Saved data entries:
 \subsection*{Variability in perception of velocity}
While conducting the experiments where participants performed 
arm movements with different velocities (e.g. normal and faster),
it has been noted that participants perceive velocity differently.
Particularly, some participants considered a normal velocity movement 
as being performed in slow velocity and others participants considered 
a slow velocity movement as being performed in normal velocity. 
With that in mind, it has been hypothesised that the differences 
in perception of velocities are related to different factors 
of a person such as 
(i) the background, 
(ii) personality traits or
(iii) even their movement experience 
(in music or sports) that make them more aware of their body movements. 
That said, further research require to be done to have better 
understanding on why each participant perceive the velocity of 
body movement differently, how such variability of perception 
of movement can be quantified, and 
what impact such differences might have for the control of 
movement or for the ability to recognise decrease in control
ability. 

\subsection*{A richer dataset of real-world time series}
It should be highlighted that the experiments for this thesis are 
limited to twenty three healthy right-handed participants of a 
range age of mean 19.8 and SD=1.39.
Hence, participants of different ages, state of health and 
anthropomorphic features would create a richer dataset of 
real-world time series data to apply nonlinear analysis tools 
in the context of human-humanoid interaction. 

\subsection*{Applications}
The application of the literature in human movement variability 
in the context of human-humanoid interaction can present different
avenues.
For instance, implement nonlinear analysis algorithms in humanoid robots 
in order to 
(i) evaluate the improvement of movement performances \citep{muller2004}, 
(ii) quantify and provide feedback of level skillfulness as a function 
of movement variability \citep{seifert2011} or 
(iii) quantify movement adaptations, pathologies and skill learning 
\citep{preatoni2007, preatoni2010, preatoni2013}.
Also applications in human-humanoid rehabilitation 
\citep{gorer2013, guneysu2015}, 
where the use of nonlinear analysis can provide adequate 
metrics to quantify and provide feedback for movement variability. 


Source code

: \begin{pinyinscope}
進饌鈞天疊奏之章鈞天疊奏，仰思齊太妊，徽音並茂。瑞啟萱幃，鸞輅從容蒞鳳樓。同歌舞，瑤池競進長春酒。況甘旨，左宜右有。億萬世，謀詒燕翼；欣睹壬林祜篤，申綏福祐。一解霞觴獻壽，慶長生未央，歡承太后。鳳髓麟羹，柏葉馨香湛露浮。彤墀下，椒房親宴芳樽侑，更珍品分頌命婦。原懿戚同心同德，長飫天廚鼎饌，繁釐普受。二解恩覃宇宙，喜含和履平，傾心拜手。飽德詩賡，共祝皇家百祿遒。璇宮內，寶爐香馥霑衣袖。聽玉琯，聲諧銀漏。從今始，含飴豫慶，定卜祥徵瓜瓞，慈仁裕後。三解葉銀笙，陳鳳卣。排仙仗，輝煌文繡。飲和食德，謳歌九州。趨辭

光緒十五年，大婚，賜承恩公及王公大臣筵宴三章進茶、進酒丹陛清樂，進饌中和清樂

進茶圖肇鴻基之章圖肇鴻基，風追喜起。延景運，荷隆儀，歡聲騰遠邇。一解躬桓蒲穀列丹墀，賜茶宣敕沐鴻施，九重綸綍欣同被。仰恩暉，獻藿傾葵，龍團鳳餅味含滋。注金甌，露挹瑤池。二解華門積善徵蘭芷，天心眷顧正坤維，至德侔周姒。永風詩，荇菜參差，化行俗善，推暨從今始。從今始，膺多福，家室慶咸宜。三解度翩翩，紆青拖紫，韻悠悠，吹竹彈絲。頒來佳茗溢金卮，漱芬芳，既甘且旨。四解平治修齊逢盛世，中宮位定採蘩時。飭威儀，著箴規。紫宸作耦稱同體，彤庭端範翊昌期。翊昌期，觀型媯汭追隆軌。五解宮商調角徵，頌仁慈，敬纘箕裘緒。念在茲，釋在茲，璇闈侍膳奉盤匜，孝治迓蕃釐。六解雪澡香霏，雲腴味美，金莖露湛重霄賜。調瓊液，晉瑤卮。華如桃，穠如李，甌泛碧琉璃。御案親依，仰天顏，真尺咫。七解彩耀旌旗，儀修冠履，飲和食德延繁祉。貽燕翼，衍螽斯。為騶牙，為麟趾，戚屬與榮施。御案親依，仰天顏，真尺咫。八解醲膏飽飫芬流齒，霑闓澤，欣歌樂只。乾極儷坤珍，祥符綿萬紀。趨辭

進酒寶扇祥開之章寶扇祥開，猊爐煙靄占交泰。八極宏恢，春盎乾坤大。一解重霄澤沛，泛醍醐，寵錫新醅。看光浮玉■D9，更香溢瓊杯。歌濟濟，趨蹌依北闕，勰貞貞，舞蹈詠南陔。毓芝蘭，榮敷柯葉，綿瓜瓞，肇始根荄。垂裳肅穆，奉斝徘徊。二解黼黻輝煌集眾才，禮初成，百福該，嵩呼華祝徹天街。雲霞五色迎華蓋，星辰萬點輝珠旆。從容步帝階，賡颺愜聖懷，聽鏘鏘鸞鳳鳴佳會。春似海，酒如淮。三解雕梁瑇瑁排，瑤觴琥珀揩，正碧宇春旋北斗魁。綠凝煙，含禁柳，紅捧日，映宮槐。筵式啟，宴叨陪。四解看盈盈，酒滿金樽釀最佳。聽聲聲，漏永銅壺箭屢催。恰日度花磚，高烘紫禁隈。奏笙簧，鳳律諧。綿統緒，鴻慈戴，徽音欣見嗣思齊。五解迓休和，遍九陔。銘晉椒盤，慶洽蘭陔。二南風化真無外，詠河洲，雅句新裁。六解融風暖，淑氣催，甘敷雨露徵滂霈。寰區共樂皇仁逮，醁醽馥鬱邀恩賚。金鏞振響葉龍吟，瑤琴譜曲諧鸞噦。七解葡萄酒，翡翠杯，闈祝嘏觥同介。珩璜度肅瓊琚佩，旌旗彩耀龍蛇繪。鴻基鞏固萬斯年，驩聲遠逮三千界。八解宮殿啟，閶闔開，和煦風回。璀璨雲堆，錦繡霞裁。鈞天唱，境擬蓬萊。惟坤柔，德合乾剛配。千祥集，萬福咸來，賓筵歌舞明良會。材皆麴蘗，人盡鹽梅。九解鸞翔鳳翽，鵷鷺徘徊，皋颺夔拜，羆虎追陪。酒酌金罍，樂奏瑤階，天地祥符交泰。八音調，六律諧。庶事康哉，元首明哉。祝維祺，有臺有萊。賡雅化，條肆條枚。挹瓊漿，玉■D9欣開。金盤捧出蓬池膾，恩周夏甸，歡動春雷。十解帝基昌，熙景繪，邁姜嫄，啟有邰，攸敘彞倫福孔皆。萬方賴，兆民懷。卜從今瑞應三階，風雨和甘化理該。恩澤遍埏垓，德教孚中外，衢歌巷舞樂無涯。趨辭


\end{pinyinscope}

What to do: Every line above that carries the string "humanoid" should be copied.

Answer section:
in the context of human-humanoid interaction. 
in the context of human-humanoid interaction can present different
For instance, implement nonlinear analysis algorithms in humanoid robots 
Also applications in human-humanoid rehabilitation 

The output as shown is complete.